The last step in preparing the data set is to compress the certificate chain for each sample and encode that result in QUIC format. This reveals the number of bytes saved through compression. The TLS certificate compression specification allows any of the deflate, brotli, or zstd formats for compression. Anecdotally, the differences between them were very small compared to the difference between compressed and uncompressed representations. My dataset used deflate compression at level 7.
Recall that the amplification mitigation rule restricts the first flight of handshake data to be 3x the number of bytes received from the client. There are a number of factors that complicate an exact analysis of which samples in our dataset comply with that rule because it is expressed in bytes of data relative to a variable amount of data the client may have sent. However, the approximate principle is intuitive: you receive one datagram so you may send three or less in response.
Let’s see how the data looks using this simplified datagram counting approach. I ran it first using a pessimistic datagram size of 1280 because all networks that support IPv6 must support an MTU (Maximum Transmission Unit) of at least 1280 and the QUIC specification requires this as a minimum for the same reason. These charts show a histogram of the number of UDP datagrams that would be required for each handshake in our dataset both with and without compression.

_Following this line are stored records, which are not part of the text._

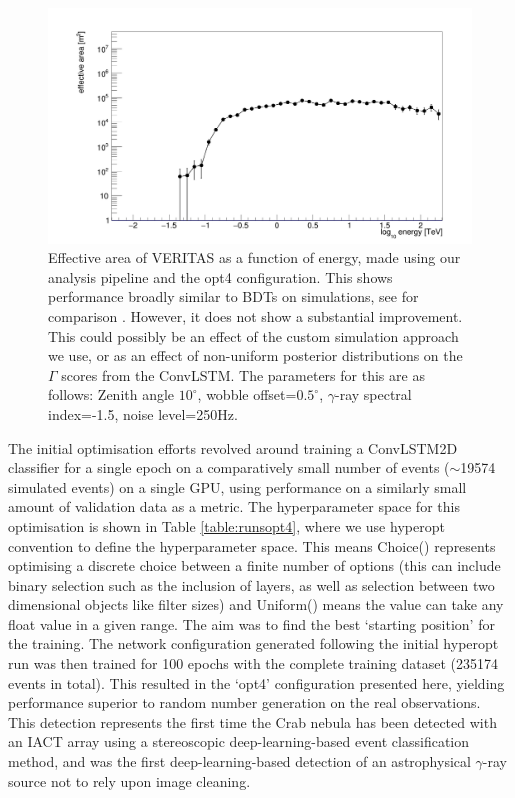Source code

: \begin{figure}[] 
        \centering \includegraphics[width=\columnwidth]{figures/EFF.png}

        \caption{
                \label{fig:EFF} Effective area of VERITAS as a function of energy, made using our analysis pipeline and the opt4 configuration. This shows performance broadly similar to BDTs on simulations, see for comparison \cite{vereff}. However, it does not show a substantial improvement. This could possibly be an effect of the custom simulation approach we use, or as an effect of non-uniform posterior distributions on the $\Gamma$ scores from the ConvLSTM. The parameters for this are as follows: Zenith angle $10^{\circ}$, wobble offset=$0.5^{\circ}$, $\gamma$-ray spectral index=-1.5, noise level=250Hz. 
        }
\end{figure}
The initial optimisation efforts revolved around training a ConvLSTM2D classifier for a single epoch on a comparatively small number of events ($\sim$19574 simulated events) on a single GPU, using performance on a similarly small amount of validation data as a metric. The hyperparameter space for this optimisation is shown in Table \ref{table:runsopt4}, where we use hyperopt convention to define the hyperparameter space. This means Choice() represents optimising a discrete choice between a finite number of options (this can include binary selection such as the inclusion of layers, as well as selection between two dimensional objects like filter sizes) and Uniform() means the value can take any float value in a given range. The aim was to find the best `starting position' for the training. The network configuration generated following the initial hyperopt run was then trained for 100 epochs with the complete training dataset (235174 events in total). This resulted in the `opt4' configuration presented here, yielding performance superior to random number generation on the real observations. This detection represents the first time the Crab nebula has been detected with an IACT array using a stereoscopic deep-learning-based event classification method, and was the first deep-learning-based detection of an astrophysical $\gamma$-ray source not to rely upon image cleaning.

For MTU of 1280, a casual glance at that chart indicates that many more of the samples in the uncompressed (blue) certificate chain set exceeded the three datagram budget than in the compressed (red) data set. Before breaking down the exact numbers, let’s look at the same dataset organized into 1500 byte datagrams. 1500 is the most common MTU on the Internet.
The overall distribution of datagram lengths for when using compression has clearly moved significantly towards fewer datagrams in comparison with the uncompressed one. Obviously, using larger datagrams with a 1500 byte MTU mean you need to send fewer of them than with MTU 1280, but the portion of handshakes changed to be compliant with the amplification rule when adding compression is similar for both MTUs.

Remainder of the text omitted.